Exercise requirements
Once you reach the line that holds "bip_39_word_new_line_4 | scrap" in the listing below, output it and every line after it through the line that holds "### Right multiplication by \(\omega\)", word for word.

Given information
-.-.-

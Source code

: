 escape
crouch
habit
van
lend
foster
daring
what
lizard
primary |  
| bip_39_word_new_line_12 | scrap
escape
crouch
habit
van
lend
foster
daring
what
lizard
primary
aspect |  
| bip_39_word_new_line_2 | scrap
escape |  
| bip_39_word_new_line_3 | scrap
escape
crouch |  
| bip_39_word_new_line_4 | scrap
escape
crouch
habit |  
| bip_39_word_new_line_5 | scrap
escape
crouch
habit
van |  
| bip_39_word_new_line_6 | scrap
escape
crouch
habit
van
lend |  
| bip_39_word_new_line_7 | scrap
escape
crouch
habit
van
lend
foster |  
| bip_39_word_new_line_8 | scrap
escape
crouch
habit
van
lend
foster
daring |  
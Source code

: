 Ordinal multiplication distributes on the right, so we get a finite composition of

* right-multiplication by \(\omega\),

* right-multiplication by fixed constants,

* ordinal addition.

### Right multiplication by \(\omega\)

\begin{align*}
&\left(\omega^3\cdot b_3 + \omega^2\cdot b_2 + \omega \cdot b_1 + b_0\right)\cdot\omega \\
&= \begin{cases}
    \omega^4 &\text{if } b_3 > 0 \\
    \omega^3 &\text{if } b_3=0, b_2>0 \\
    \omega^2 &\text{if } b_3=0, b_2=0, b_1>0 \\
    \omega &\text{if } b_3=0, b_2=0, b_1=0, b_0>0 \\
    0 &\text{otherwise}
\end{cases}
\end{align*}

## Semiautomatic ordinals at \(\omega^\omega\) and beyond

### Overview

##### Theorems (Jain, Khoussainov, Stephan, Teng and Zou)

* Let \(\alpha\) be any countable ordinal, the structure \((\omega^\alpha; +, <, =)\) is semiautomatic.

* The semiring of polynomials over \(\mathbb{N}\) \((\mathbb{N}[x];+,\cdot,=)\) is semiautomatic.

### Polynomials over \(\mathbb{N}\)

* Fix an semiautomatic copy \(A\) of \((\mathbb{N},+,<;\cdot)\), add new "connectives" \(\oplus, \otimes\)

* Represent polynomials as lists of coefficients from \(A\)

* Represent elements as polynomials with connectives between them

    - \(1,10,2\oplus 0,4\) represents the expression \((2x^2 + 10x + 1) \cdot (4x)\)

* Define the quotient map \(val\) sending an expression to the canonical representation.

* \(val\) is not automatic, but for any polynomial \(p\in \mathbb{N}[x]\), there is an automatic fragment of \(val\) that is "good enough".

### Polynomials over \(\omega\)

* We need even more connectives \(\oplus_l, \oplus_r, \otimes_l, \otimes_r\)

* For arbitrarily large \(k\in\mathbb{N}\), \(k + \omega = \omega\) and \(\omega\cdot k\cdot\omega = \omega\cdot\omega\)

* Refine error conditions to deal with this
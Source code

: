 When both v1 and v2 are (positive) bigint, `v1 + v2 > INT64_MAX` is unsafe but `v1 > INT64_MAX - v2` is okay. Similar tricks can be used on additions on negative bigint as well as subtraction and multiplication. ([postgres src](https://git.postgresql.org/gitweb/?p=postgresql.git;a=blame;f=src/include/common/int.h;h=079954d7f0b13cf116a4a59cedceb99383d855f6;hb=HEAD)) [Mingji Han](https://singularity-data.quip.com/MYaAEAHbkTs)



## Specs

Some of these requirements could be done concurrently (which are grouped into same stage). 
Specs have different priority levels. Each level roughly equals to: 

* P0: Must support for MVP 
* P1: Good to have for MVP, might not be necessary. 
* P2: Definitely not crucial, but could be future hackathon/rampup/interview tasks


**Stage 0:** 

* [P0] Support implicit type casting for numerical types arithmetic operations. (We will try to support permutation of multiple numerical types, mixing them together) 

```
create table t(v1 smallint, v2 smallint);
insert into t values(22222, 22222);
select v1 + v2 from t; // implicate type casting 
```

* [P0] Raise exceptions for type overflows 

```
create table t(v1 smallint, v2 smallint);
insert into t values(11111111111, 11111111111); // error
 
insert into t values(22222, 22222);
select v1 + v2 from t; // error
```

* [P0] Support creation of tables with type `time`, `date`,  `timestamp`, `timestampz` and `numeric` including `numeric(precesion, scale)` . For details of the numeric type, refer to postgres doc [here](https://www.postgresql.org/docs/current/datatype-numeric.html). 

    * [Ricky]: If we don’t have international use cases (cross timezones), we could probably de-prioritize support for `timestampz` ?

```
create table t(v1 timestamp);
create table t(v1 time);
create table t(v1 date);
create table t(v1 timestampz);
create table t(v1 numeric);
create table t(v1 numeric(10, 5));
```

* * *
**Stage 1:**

-.-.-

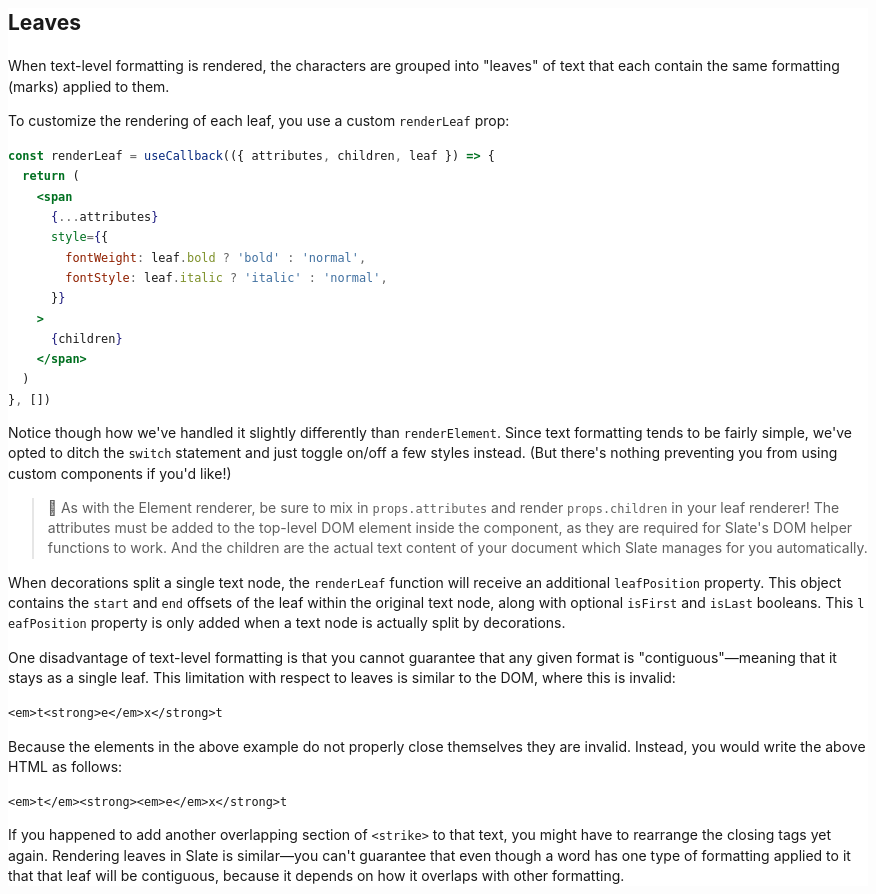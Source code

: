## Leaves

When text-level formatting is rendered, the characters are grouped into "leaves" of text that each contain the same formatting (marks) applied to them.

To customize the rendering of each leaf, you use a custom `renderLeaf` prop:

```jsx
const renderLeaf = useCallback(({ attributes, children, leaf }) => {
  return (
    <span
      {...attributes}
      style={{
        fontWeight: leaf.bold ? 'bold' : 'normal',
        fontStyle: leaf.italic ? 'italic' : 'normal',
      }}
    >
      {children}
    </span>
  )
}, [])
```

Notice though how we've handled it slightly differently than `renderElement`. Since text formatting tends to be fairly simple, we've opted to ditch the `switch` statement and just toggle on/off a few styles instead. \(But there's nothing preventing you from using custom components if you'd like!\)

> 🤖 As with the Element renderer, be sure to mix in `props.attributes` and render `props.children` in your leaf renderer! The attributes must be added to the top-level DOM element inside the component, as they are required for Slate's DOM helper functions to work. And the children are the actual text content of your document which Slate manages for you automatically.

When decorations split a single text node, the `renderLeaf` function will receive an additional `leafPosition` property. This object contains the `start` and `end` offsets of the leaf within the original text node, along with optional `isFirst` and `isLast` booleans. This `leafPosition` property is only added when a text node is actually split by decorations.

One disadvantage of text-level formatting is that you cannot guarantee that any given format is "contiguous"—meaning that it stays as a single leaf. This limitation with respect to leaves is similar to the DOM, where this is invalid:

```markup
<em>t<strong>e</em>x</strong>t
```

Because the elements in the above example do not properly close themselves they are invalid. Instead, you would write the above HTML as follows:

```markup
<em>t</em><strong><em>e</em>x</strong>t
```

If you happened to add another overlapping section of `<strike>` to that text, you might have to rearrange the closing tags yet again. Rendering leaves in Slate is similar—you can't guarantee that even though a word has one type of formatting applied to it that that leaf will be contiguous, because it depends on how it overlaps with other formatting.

-.-.-

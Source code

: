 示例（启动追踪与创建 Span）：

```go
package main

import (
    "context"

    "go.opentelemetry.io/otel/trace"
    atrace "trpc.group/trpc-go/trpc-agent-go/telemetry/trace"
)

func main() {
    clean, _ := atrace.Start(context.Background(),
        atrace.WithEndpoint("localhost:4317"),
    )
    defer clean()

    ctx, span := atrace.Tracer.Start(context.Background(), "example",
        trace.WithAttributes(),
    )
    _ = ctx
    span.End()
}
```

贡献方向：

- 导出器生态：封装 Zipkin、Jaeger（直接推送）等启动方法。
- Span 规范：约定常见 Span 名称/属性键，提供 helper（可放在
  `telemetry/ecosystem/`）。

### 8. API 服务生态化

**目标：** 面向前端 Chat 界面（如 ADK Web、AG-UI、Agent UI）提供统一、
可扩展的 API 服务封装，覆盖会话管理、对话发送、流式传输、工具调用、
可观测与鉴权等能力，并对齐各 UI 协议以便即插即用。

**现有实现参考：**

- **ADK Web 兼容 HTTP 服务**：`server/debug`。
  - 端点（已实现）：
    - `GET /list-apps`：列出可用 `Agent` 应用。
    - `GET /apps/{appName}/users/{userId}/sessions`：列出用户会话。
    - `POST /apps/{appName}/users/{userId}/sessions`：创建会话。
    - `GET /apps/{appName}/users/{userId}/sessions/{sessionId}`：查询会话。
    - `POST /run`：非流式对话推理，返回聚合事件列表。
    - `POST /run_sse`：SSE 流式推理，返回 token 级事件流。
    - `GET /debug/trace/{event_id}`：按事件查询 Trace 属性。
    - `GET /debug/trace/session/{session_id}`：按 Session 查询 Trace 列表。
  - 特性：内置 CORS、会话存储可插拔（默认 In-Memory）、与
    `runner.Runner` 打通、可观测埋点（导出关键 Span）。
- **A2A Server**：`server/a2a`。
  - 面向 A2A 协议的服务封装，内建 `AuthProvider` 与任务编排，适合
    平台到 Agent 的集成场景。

-.-.-

Expected answer
| bip_39_word_new_line_4 | scrap
escape
crouch
habit |  
| bip_39_word_new_line_5 | scrap
escape
crouch
habit
van |  
| bip_39_word_new_line_6 | scrap
escape
crouch
habit
van
lend |  
| bip_39_word_new_line_7 | scrap
escape
crouch
habit
van
lend
foster |  
| bip_39_word_new_line_8 | scrap
escape
crouch
habit
van
lend
foster
daring |  
Source code

: Ordinal multiplication distributes on the right, so we get a finite composition of

* right-multiplication by \(\omega\),

* right-multiplication by fixed constants,

* ordinal addition.

### Right multiplication by \(\omega\)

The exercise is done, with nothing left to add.